Using the records below, write out again exactly the lines that begin at the line containing "A given element" and end at the line containing "is currently defined.", and no other lines.

==== STORED DATA ====

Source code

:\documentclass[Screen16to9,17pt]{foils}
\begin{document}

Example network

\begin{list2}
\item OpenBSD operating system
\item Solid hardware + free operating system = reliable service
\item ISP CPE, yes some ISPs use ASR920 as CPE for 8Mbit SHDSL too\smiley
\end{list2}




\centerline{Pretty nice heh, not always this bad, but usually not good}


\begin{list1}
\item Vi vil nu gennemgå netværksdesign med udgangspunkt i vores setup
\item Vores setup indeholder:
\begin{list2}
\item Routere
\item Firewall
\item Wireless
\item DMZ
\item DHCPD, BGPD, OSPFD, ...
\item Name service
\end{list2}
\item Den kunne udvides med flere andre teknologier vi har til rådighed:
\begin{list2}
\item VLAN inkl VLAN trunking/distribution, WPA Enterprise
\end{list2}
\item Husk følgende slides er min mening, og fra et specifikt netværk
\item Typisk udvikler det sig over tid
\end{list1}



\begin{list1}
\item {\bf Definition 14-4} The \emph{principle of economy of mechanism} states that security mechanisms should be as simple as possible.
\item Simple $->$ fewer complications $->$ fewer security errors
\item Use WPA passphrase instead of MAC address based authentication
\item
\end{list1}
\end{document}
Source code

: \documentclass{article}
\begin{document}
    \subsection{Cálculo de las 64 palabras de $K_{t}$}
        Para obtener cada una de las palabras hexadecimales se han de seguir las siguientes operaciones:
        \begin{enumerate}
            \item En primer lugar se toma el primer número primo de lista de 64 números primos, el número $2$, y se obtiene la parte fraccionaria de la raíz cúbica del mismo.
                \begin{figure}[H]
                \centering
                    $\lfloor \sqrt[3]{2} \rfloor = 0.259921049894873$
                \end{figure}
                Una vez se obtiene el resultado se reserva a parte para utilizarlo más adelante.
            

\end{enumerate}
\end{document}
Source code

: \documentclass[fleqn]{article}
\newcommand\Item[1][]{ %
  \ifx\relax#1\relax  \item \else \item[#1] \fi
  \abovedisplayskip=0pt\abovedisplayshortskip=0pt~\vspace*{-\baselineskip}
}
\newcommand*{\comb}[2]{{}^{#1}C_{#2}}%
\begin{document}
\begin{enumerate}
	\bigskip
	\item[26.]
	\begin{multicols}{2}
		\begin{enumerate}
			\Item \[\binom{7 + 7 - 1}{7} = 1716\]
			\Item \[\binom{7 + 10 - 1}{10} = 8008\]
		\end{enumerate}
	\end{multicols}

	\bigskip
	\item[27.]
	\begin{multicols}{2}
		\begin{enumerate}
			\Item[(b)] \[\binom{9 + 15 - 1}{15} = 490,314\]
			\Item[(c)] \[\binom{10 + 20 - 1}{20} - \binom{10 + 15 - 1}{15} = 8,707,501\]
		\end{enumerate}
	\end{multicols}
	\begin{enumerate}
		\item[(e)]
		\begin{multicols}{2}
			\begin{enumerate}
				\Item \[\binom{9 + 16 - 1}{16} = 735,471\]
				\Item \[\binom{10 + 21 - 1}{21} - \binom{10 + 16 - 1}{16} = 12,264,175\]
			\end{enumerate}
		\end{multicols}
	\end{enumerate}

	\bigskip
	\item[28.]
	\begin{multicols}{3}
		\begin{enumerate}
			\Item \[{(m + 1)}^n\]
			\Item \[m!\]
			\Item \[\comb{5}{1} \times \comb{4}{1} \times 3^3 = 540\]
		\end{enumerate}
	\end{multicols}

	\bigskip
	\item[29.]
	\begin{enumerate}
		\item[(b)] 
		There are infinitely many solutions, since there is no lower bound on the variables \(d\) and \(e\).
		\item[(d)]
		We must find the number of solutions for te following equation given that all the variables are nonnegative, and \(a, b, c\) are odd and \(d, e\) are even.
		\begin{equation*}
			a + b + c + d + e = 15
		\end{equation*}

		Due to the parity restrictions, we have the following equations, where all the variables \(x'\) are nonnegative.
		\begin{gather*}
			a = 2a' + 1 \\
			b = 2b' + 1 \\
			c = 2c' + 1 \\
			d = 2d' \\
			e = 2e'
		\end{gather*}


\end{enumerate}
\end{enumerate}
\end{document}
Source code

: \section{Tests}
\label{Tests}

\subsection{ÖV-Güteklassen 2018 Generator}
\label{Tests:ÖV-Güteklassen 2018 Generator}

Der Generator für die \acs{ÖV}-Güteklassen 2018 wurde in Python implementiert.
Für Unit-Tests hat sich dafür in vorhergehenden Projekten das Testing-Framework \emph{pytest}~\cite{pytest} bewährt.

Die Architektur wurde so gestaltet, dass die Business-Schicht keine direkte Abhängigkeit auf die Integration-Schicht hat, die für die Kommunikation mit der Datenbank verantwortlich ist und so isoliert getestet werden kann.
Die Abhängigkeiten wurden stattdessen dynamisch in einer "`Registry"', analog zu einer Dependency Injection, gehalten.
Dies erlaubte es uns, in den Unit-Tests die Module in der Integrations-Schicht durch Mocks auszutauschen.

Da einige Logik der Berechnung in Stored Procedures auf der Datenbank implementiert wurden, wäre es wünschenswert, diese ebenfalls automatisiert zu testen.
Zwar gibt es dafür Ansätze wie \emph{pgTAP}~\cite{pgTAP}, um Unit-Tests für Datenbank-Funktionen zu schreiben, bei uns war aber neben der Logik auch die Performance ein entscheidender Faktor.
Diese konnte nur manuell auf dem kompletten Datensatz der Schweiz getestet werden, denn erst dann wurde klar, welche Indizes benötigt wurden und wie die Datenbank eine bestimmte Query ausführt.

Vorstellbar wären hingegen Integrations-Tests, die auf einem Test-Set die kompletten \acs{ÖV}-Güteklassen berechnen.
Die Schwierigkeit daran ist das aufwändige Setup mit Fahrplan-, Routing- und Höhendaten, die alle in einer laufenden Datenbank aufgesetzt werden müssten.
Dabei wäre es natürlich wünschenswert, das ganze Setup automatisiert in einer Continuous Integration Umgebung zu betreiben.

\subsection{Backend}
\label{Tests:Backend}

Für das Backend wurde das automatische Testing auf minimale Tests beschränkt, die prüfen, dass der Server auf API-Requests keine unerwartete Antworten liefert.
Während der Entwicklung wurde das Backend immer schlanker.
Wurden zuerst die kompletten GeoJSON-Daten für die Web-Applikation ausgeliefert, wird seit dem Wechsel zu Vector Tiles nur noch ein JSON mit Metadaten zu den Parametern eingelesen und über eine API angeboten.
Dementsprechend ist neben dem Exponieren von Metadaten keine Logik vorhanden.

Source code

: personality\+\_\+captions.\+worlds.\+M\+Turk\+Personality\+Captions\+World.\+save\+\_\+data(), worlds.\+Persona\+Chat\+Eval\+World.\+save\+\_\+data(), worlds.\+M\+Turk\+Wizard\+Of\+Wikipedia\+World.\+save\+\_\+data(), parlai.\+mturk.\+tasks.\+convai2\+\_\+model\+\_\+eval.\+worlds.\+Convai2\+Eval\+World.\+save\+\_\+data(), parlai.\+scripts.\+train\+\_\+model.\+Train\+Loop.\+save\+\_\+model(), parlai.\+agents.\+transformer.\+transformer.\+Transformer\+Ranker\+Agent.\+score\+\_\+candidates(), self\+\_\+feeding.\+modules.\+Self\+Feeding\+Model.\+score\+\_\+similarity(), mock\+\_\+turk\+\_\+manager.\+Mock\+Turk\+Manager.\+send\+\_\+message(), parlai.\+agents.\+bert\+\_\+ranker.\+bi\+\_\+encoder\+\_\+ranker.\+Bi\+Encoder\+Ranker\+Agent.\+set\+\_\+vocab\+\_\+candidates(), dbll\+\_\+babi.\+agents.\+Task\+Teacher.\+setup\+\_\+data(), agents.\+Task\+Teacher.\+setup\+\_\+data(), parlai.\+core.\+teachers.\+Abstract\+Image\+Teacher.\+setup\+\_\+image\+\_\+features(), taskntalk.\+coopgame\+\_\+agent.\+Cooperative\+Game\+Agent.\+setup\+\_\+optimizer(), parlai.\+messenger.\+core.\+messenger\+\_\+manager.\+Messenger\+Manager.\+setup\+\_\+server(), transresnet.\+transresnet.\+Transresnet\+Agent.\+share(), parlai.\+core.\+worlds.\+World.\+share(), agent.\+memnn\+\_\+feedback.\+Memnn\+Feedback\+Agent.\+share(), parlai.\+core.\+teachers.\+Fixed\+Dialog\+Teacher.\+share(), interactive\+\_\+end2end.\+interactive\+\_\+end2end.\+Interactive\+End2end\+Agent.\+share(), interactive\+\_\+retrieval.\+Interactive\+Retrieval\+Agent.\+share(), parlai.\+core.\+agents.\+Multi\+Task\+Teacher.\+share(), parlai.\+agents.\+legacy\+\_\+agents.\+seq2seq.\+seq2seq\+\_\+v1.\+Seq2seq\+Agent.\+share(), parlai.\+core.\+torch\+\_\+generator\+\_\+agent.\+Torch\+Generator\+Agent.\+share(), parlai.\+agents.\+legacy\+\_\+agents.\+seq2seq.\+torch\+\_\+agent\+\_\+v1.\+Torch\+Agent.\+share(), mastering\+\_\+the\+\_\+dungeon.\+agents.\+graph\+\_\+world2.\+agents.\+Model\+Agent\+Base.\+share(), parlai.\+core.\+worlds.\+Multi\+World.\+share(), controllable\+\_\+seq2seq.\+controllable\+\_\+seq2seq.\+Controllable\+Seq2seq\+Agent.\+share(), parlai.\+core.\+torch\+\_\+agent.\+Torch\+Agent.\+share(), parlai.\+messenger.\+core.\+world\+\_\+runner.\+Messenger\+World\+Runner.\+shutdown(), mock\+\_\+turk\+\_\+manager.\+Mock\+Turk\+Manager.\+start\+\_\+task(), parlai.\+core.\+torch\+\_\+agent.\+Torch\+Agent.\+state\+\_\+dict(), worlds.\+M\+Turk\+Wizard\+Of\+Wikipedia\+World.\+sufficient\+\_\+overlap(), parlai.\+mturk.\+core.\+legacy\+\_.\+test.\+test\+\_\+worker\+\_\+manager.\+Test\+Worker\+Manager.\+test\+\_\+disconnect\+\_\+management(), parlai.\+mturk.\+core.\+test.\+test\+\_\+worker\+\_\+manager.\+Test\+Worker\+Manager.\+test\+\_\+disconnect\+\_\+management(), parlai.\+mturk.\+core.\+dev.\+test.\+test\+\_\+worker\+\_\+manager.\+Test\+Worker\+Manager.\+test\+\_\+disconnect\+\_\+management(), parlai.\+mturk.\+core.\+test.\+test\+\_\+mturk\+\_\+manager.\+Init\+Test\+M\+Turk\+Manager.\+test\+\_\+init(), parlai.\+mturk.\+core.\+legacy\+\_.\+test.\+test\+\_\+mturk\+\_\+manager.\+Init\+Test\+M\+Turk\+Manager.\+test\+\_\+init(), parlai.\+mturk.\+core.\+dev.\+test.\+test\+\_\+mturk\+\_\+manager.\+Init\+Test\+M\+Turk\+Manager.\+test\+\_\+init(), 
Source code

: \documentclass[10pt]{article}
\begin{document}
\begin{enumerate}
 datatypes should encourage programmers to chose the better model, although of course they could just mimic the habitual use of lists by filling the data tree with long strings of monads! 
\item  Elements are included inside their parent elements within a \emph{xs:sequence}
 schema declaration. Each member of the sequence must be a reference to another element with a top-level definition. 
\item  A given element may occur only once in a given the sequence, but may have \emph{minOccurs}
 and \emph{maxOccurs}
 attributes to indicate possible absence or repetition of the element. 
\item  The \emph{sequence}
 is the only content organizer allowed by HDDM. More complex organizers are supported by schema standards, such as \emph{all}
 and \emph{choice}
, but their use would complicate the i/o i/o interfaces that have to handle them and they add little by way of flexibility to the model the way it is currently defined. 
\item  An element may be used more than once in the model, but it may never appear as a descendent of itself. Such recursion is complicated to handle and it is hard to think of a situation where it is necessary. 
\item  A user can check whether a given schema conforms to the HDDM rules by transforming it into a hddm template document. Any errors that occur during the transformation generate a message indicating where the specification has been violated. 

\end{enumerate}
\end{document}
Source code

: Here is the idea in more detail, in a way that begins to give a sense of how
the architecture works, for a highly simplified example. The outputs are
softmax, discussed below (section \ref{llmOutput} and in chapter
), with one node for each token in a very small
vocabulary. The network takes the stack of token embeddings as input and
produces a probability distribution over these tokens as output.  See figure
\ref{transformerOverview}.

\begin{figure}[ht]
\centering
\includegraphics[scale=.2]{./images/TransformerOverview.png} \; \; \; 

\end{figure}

====

* EXPECTED ANSWER *
\item  A given element may occur only once in a given the sequence, but may have \emph{minOccurs}
 and \emph{maxOccurs}
 attributes to indicate possible absence or repetition of the element. 
\item  The \emph{sequence}
 is the only content organizer allowed by HDDM. More complex organizers are supported by schema standards, such as \emph{all}
 and \emph{choice}
, but their use would complicate the i/o i/o interfaces that have to handle them and they add little by way of flexibility to the model the way it is currently defined. 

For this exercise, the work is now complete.